What was the best advice given to you as an artist?
Judy Finer, a Bay Area collage artist who I participated in an exhibit with once gave me advice I always have in the back of my mind: You do not have to use all your tricks in one same piece. Spread out your tricks.
She passed away unexpectedly not long after we formed a friendship, and that bit of advice was such a gift.
What was the first piece of art you sold?
It was a hand-painted “I Am Art” shirt.
My house is haunted.
Do you find it hard to navigate the artworld?
I do not find it hard or confusing at all. On the contrary, I like the challenge.
I started selling my art online in 2000 and have seen the internet and online selling change, change again, and change more. If you are going to sell online or market yourself online, you have to be flexible and you have to be open to change and experimentation. Being an artist is one thing. Being a businesswoman is another thing. They do not have to be mutually exclusive. If you are going to be both, you need to know where to put your emotion (the art) and where and when to think about business.
In the last 18 years, I have seen many artists suffer because they took statistics personally. Numbers are a tool, not a criticism or judgment. If you can’t look realistically at what generates your website traffic, sales, or new clients without taking it as a personal attack, it will be hard.
I love marketing and I love experimenting. Many of my experiments result in failure and I learn from that. Not everything will go the way you expect or want, but all the skills you learn from those failures teach you how to navigate. It’s like putting a puzzle together. Some pieces fit, some don’t.

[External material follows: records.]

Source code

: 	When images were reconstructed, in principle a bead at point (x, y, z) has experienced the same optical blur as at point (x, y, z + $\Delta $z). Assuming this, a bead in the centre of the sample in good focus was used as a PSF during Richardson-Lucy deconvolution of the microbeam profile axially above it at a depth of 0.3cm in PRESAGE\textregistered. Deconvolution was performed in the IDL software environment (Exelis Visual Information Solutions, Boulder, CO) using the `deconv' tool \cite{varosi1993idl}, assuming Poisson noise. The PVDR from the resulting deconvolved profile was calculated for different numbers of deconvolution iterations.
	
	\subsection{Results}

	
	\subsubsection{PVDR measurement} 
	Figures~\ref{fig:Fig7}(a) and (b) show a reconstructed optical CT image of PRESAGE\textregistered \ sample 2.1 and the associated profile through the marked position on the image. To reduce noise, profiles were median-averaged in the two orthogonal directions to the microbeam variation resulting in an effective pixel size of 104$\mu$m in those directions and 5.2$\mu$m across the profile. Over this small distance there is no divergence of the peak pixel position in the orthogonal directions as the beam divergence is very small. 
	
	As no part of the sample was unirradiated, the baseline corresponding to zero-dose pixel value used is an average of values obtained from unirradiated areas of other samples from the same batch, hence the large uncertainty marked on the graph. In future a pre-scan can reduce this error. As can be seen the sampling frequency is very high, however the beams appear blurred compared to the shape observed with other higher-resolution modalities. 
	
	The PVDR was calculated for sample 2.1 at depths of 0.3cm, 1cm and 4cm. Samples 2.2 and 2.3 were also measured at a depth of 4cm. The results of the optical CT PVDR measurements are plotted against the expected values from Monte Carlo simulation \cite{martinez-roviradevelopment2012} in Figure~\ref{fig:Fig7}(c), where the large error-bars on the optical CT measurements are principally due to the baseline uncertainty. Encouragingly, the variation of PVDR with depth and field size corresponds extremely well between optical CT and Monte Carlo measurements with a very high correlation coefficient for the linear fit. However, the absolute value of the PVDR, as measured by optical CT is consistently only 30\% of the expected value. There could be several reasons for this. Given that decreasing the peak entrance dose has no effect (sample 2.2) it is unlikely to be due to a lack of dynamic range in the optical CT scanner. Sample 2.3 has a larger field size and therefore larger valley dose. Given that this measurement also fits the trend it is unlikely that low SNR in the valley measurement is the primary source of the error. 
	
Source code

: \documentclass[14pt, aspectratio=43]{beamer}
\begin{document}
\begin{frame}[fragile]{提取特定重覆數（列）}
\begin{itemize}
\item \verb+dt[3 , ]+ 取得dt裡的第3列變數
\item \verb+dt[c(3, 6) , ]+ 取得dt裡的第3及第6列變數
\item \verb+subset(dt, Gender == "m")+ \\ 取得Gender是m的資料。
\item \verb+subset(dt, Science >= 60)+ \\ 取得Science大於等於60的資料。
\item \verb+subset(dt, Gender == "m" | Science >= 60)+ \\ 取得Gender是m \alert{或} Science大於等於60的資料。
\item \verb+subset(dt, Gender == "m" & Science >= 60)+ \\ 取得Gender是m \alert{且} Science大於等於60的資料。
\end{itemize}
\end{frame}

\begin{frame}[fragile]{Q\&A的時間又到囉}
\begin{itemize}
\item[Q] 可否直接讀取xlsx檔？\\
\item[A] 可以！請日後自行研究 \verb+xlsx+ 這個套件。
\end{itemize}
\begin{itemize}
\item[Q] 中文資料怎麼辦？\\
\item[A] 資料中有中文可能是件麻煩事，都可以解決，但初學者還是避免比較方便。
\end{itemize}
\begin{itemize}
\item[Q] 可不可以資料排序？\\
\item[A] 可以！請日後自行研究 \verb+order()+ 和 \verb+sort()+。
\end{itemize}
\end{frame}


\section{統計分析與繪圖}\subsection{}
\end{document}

What are you personally doing to advance your work career?
I started my art career at 16 (I am 49 now) and have set goals along the way. I have a very strong work ethic and have reached most of my goals. I wrote two best-selling art journaling books with my sister, I created designs for fashion collections, I have done exhibits, licensed my art for retail and product manufacturers, my art has been published in books and magazines…it has been a very rewarding career so far. It has been my experience that when one project ends, another one magically appears! I tend to not really follow art trends but I do follow interior design,color, and fashion trends.
I do have one career goal that has not yet been met, but I am working on it- I want to design a greeting card that is sold at my favorite store, Trader Joe’s! Sometimes the simplest goals take the most work.
How do you price your work and why do you price it that way?
When it comes to pricing art, I think a lot about pricing has to do with ego and with goals. My approach is goal based and I am going to share what works for me.
My business is divided into three categories: art for product manufacturers, art for interior designers and corporate clients, and art sales that are direct to consumer. My prices are different for each category but my goal is the same: art and beautiful products EVERYONE can afford. Typically my interior design and corporate clients can afford to spend more, and often those projects require custom or exclusive art that I do not make available to the general public. Those pieces tend to be large and cost more.
When it comes to direct to consumer art sales online, experience has taught me that most of my buyers have a budget. I do not think your income should determine whether or not you can decorate your home.
I always make sure that I have art (prints or cards usually) that cost less than one hour of minimum wage. In some states, minimum wage is still $8.00 an hour. I price my cards at $5.95. I know some people reading that just recoiled. I know what it is like to live paycheck to paycheck and still want a treat once in a while and to decorate. A cool art card or print combined with a frame coupon for Michaels can be a game changer when you are on a budget.
Will I get rich selling a few cards a week at $5.95 each? No. Will I feel good about doing that? Yes.
The same image I sell as a greeting card for $5.95 I will also make available as a large framed print for $300.00 for my clients with larger budgets. And for clients with even larger budgets, I make the same image available on other surfaces for $600.00. Most sales are in the mid-range but my main goal is to offer pricing for everyone.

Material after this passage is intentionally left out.